Мезозойский мир выглядел совершенно иначе. Растительную основу его составляли голосеменные (помимо хвойных — очень разнообразные гинкговые, саговники и родственые им беннетиты), в сообществе позвоночных доминировали архозавры — динозавры на земле, птерозавры в воздухе. Рыбы представлены в основном ганоидами[67], в морях главными хищниками являлись эвриапсидные рептилии (ихтиозавры и плезиозавры), а также головоногие (аммониты и белемниты). Различия среди насекомых не менее существенны: в те времена доминировали занимающие ныне подчиненное положение тараканы, цикады, сетчатокрылые и скорпионницы. Когда же именно возник этот наш кайнозойский мир? Произошла ли эта смена более или менее единовременно во всех группах, либо была растянутой во времени?

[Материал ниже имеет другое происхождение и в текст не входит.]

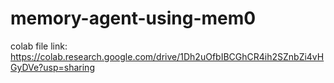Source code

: # memory-agent-using-mem0
colab file link:
https://colab.research.google.com/drive/1Dh2uOfbIBCGhCR4ih2SZnbZi4vHGyDVe?usp=sharing

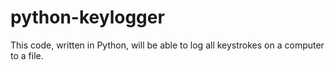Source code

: # python-keylogger
This code, written in Python, will be able to log all keystrokes on a computer to a file.
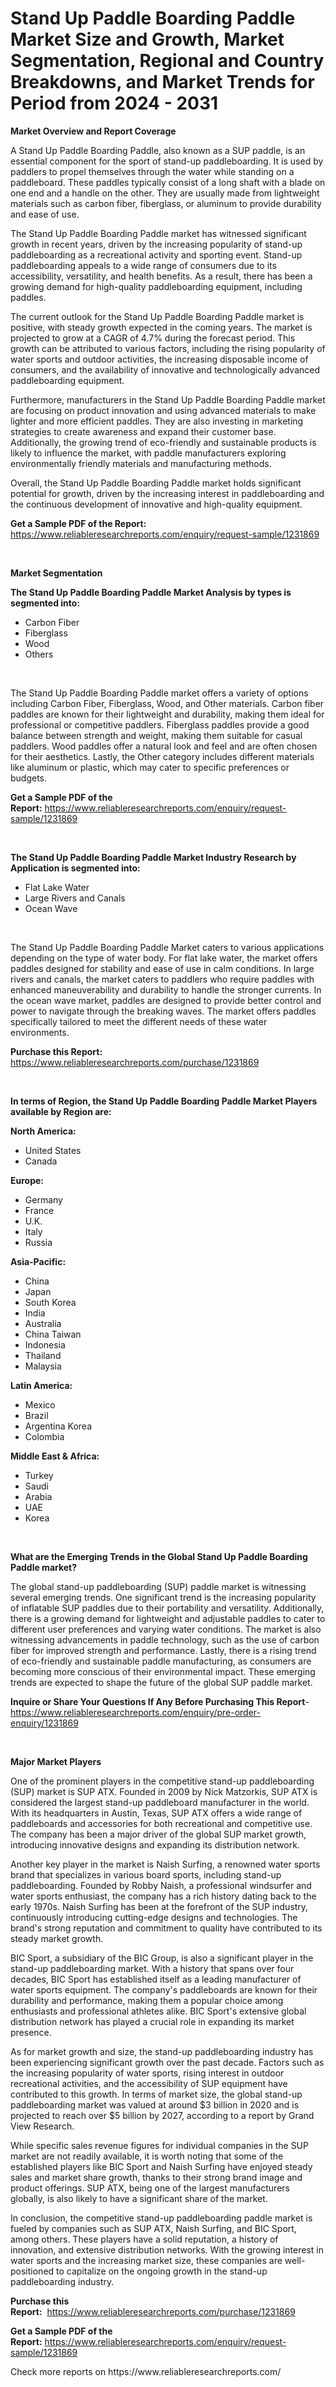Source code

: <p><h1>Stand Up Paddle Boarding Paddle Market Size and Growth, Market Segmentation, Regional and Country Breakdowns, and Market Trends for Period from 2024 -  2031</h1></p><p><strong>Market Overview and Report Coverage</strong></p>
<p><p>A Stand Up Paddle Boarding Paddle, also known as a SUP paddle, is an essential component for the sport of stand-up paddleboarding. It is used by paddlers to propel themselves through the water while standing on a paddleboard. These paddles typically consist of a long shaft with a blade on one end and a handle on the other. They are usually made from lightweight materials such as carbon fiber, fiberglass, or aluminum to provide durability and ease of use.</p><p>The Stand Up Paddle Boarding Paddle market has witnessed significant growth in recent years, driven by the increasing popularity of stand-up paddleboarding as a recreational activity and sporting event. Stand-up paddleboarding appeals to a wide range of consumers due to its accessibility, versatility, and health benefits. As a result, there has been a growing demand for high-quality paddleboarding equipment, including paddles.</p><p>The current outlook for the Stand Up Paddle Boarding Paddle market is positive, with steady growth expected in the coming years. The market is projected to grow at a CAGR of 4.7% during the forecast period. This growth can be attributed to various factors, including the rising popularity of water sports and outdoor activities, the increasing disposable income of consumers, and the availability of innovative and technologically advanced paddleboarding equipment.</p><p>Furthermore, manufacturers in the Stand Up Paddle Boarding Paddle market are focusing on product innovation and using advanced materials to make lighter and more efficient paddles. They are also investing in marketing strategies to create awareness and expand their customer base. Additionally, the growing trend of eco-friendly and sustainable products is likely to influence the market, with paddle manufacturers exploring environmentally friendly materials and manufacturing methods.</p><p>Overall, the Stand Up Paddle Boarding Paddle market holds significant potential for growth, driven by the increasing interest in paddleboarding and the continuous development of innovative and high-quality equipment.</p></p>
<p><strong>Get a Sample PDF of the Report:</strong> <a href="https://www.reliableresearchreports.com/enquiry/request-sample/1231869">https://www.reliableresearchreports.com/enquiry/request-sample/1231869</a></p>
<p>&nbsp;</p>
<p><strong>Market Segmentation</strong></p>
<p><strong>The Stand Up Paddle Boarding Paddle Market Analysis by types is segmented into:</strong></p>
<p><ul><li>Carbon Fiber</li><li>Fiberglass</li><li>Wood</li><li>Others</li></ul></p>
<p>&nbsp;</p>
<p><p>The Stand Up Paddle Boarding Paddle market offers a variety of options including Carbon Fiber, Fiberglass, Wood, and Other materials. Carbon fiber paddles are known for their lightweight and durability, making them ideal for professional or competitive paddlers. Fiberglass paddles provide a good balance between strength and weight, making them suitable for casual paddlers. Wood paddles offer a natural look and feel and are often chosen for their aesthetics. Lastly, the Other category includes different materials like aluminum or plastic, which may cater to specific preferences or budgets.</p></p>
<p><strong>Get a Sample PDF of the Report:</strong>&nbsp;<a href="https://www.reliableresearchreports.com/enquiry/request-sample/1231869">https://www.reliableresearchreports.com/enquiry/request-sample/1231869</a></p>
<p>&nbsp;</p>
<p><strong>The Stand Up Paddle Boarding Paddle Market Industry Research by Application is segmented into:</strong></p>
<p><ul><li>Flat Lake Water</li><li>Large Rivers and Canals</li><li>Ocean Wave</li></ul></p>
<p>&nbsp;</p>
<p><p>The Stand Up Paddle Boarding Paddle Market caters to various applications depending on the type of water body. For flat lake water, the market offers paddles designed for stability and ease of use in calm conditions. In large rivers and canals, the market caters to paddlers who require paddles with enhanced maneuverability and durability to handle the stronger currents. In the ocean wave market, paddles are designed to provide better control and power to navigate through the breaking waves. The market offers paddles specifically tailored to meet the different needs of these water environments.</p></p>
<p><strong>Purchase this Report:</strong>&nbsp; <a href="https://www.reliableresearchreports.com/purchase/1231869">https://www.reliableresearchreports.com/purchase/1231869</a></p>
<p>&nbsp;</p>
<p><strong>In terms of Region, the Stand Up Paddle Boarding Paddle Market Players available by Region are:</strong></p>
<p>
    <p> <strong> North America: </strong>
        <ul>
            <li>United States</li>
            <li>Canada</li>
        </ul>
        </p> 
    <p> <strong> Europe: </strong>
        <ul>
            <li>Germany</li>
            <li>France</li>
            <li>U.K.</li>
            <li>Italy</li>
            <li>Russia</li>
        </ul>
        </p> 
    <p> <strong> Asia-Pacific: </strong>
        <ul>
            <li>China</li>
            <li>Japan</li>
            <li>South Korea</li>
            <li>India</li>
            <li>Australia</li>
            <li>China Taiwan</li>
            <li>Indonesia</li>
            <li>Thailand</li>
            <li>Malaysia</li>
        </ul>
        </p> 
    <p> <strong> Latin America: </strong>
        <ul>
            <li>Mexico</li>
            <li>Brazil</li>
            <li>Argentina Korea</li>
            <li>Colombia</li>
        </ul>
        </p> 
    <p> <strong> Middle East & Africa: </strong>
        <ul>
            <li>Turkey</li>
            <li>Saudi</li>
            <li>Arabia</li>
            <li>UAE</li>
            <li>Korea</li>
        </ul>
    </p>
    </p>
<p>&nbsp;</p>
<p><strong>What are the Emerging Trends in the Global Stand Up Paddle Boarding Paddle market?</strong></p>
<p><p>The global stand-up paddleboarding (SUP) paddle market is witnessing several emerging trends. One significant trend is the increasing popularity of inflatable SUP paddles due to their portability and versatility. Additionally, there is a growing demand for lightweight and adjustable paddles to cater to different user preferences and varying water conditions. The market is also witnessing advancements in paddle technology, such as the use of carbon fiber for improved strength and performance. Lastly, there is a rising trend of eco-friendly and sustainable paddle manufacturing, as consumers are becoming more conscious of their environmental impact. These emerging trends are expected to shape the future of the global SUP paddle market.</p></p>
<p><strong>Inquire or Share Your Questions If Any Before Purchasing This Report</strong>- <a href="https://www.reliableresearchreports.com/enquiry/pre-order-enquiry/1231869">https://www.reliableresearchreports.com/enquiry/pre-order-enquiry/1231869</a></p>
<p>&nbsp;</p>
<p><strong>Major Market Players</strong></p>
<p><p>One of the prominent players in the competitive stand-up paddleboarding (SUP) market is SUP ATX. Founded in 2009 by Nick Matzorkis, SUP ATX is considered the largest stand-up paddleboard manufacturer in the world. With its headquarters in Austin, Texas, SUP ATX offers a wide range of paddleboards and accessories for both recreational and competitive use. The company has been a major driver of the global SUP market growth, introducing innovative designs and expanding its distribution network.</p><p>Another key player in the market is Naish Surfing, a renowned water sports brand that specializes in various board sports, including stand-up paddleboarding. Founded by Robby Naish, a professional windsurfer and water sports enthusiast, the company has a rich history dating back to the early 1970s. Naish Surfing has been at the forefront of the SUP industry, continuously introducing cutting-edge designs and technologies. The brand's strong reputation and commitment to quality have contributed to its steady market growth.</p><p>BIC Sport, a subsidiary of the BIC Group, is also a significant player in the stand-up paddleboarding market. With a history that spans over four decades, BIC Sport has established itself as a leading manufacturer of water sports equipment. The company's paddleboards are known for their durability and performance, making them a popular choice among enthusiasts and professional athletes alike. BIC Sport's extensive global distribution network has played a crucial role in expanding its market presence.</p><p>As for market growth and size, the stand-up paddleboarding industry has been experiencing significant growth over the past decade. Factors such as the increasing popularity of water sports, rising interest in outdoor recreational activities, and the accessibility of SUP equipment have contributed to this growth. In terms of market size, the global stand-up paddleboarding market was valued at around $3 billion in 2020 and is projected to reach over $5 billion by 2027, according to a report by Grand View Research.</p><p>While specific sales revenue figures for individual companies in the SUP market are not readily available, it is worth noting that some of the established players like BIC Sport and Naish Surfing have enjoyed steady sales and market share growth, thanks to their strong brand image and product offerings. SUP ATX, being one of the largest manufacturers globally, is also likely to have a significant share of the market.</p><p>In conclusion, the competitive stand-up paddleboarding paddle market is fueled by companies such as SUP ATX, Naish Surfing, and BIC Sport, among others. These players have a solid reputation, a history of innovation, and extensive distribution networks. With the growing interest in water sports and the increasing market size, these companies are well-positioned to capitalize on the ongoing growth in the stand-up paddleboarding industry.</p></p>
<p><strong>Purchase this Report:</strong>&nbsp;&nbsp;<a href="https://www.reliableresearchreports.com/purchase/1231869">https://www.reliableresearchreports.com/purchase/1231869</a></p>
<p></p>
<p><strong>Get a Sample PDF of the Report:</strong>&nbsp;<a href="https://www.reliableresearchreports.com/enquiry/request-sample/1231869">https://www.reliableresearchreports.com/enquiry/request-sample/1231869</a></p>
<p>Check more reports on https://www.reliableresearchreports.com/</p>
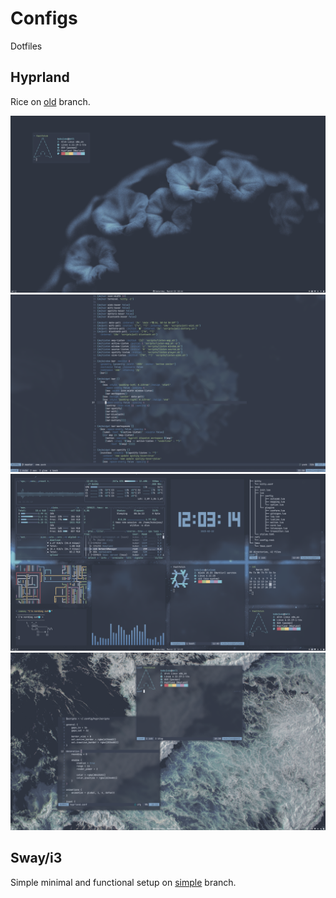 # Configs

Dotfiles

## Hyprland

Rice on [old](https://github.com/mart-mihkel/conf/tree/old) branch.

![flowers](./.github/nord-flowers.png)
![flower](./.github/nord-flower.png)
![stars](./.github/nord-stars.png)
![sea](./.github/nord-sea.png)

## Sway/i3

Simple minimal and functional setup on [simple](https://github.com/mart-mihkel/conf/tree/simple) branch.
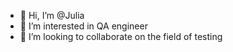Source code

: - 👋 Hi, I’m @Julia
- 👀 I’m interested in QA engineer
- 💞️ I’m looking to collaborate on the field of testing

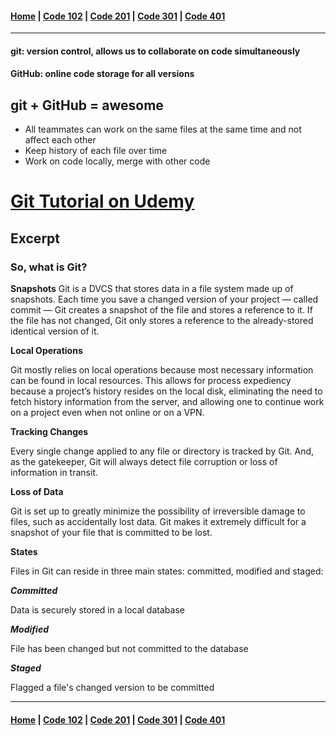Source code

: #### [Home](../README.md) | [Code 102](../102main.md) | [Code 201](../201main.md) | [Code 301](../301main.md) | [Code 401](../401main.md)
***

#### git: version control, allows us to collaborate on code simultaneously ####
#### GitHub: online code storage for all versions ####
## **git + GitHub = awesome** ##
- All teammates can work on the same files at the same time and not affect each other
- Keep history of each file over time
- Work on code locally, merge with other code

# [Git Tutorial on Udemy](https://blog.udemy.com/git-tutorial-a-comprehensive-guide/) #

## Excerpt ##
### So, what is Git? ###
**Snapshots**
Git is a DVCS that stores data in a file system made up of snapshots. Each time you save a changed version of your project — called commit — Git creates a snapshot of the file and stores a reference to it. If the file has not changed, Git only stores a reference to the already-stored identical version of it.

**Local Operations**

Git mostly relies on local operations because most necessary information can be found in local resources. This allows for process expediency because a project’s history resides on the local disk, eliminating the need to fetch history information from the server, and allowing one to continue work on a project even when not online or on a VPN.

**Tracking Changes**

Every single change applied to any file or directory is tracked by Git. And, as the gatekeeper, Git will always detect file corruption or loss of information in transit.

**Loss of Data**

Git is set up to greatly minimize the possibility of irreversible damage to files, such as accidentally lost data. Git makes it extremely difficult for a snapshot of your file that is committed to be lost.

**States**

Files in Git can reside in three main states: committed, modified and staged:

   ***Committed***

Data is securely stored in a local database

   ***Modified***

File has been changed but not committed to the database

   ***Staged***

Flagged a file's changed version to be committed 

***
#### [Home](../README.md) | [Code 102](../102main.md) | [Code 201](../201main.md) | [Code 301](../301main.md) | [Code 401](../401main.md)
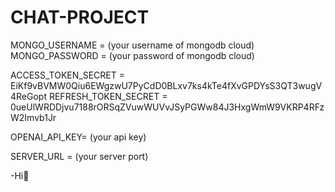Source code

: # CHAT-PROJECT
<!-- ENV -->
MONGO_USERNAME = (your username of mongodb cloud)
MONGO_PASSWORD = (your password of mongodb cloud)

ACCESS_TOKEN_SECRET = EiKf9vBVMW0Qiu6EWgzwU7PyCdD0BLxv7ks4kTe4fXvGPDYsS3QT3wugV4ReGopt
REFRESH_TOKEN_SECRET = 0ueUlWRDDjvu7188rORSqZVuwWUVvJSyPGWw84J3HxgWmW9VKRP4RFzW2Imvb1Jr

OPENAI_API_KEY= (your api key)

SERVER_URL = (your server port)

<!-- Hi my name is ariyavas -->

-Hi🤑
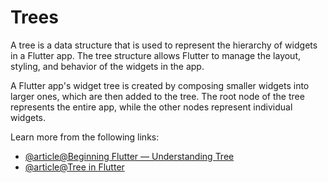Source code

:# Trees

A tree is a data structure that is used to represent the hierarchy of widgets in a Flutter app. The tree structure allows Flutter to manage the layout, styling, and behavior of the widgets in the app.

A Flutter app's widget tree is created by composing smaller widgets into larger ones, which are then added to the tree. The root node of the tree represents the entire app, while the other nodes represent individual widgets.

Learn more from the following links:

- [@article@Beginning Flutter — Understanding Tree](https://medium.com/@JediPixels/beginning-flutter-understanding-the-widget-tree-3513c94dc356)
- [@article@Tree in Flutter](https://docs.flutter.dev/resources/inside-flutter#tree-surgery)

Было ли это плавным замещением «ветеранов» «новобранцами», или, напротив, кризисом, сопряженным с массовыми вымираниями мезозойских групп?
О резких изменениях планетарной биоты в конце мелового периода ученые знали уже в XVIII веке; происходившие тогда события часто называют «Великим вымиранием». Наибольшее внимание обычно привлекает исчезновение гигантских рептилий (динозавров и птерозавров на суше, плезиозавров и мозозавров в море), однако помимо них в это время вымирают аммониты и белемниты, иноцерамы и рудисты (крупные — размером до метра — двустворки) и еще множество морских групп. Особенно сильно пострадал планктон: раковинные простейшие — радиолярии и форамениферы, одноклеточные водоросли с известковым (кокколитофориды) и кремнеземовым (диатомеи) скелетом. При этом меловые виды обычны и разнообразны вплоть до последнего миллиметра отложений перед мезозойско-кайнозойской границей. Из данных магнитостратиграфии следует, что наибольшие изменения фауны соответствуют периоду обращенной полярности магнитного поля Земли (так называемый интервал 39), длившемуся не более 500 тыс лет. Иными словами, смена мезозойской биоты на кайнозойскую произошла внезапно и очень быстро, что наводит на мысль о какой-то глобальной катастрофе; а поскольку изменения эти охватили как морские, так и сухопутные группы, экологически не связанные между собою, логично связать ее с какой-то внешней по отношению к биосфере причиной — земной (катастрофический вулканизм и т. п.) или космической (вспышка сверхновой, многократное усиление излучения из космоса из-за переполюсовки магнитного поля планеты, падение гигантского астероида и т. п.).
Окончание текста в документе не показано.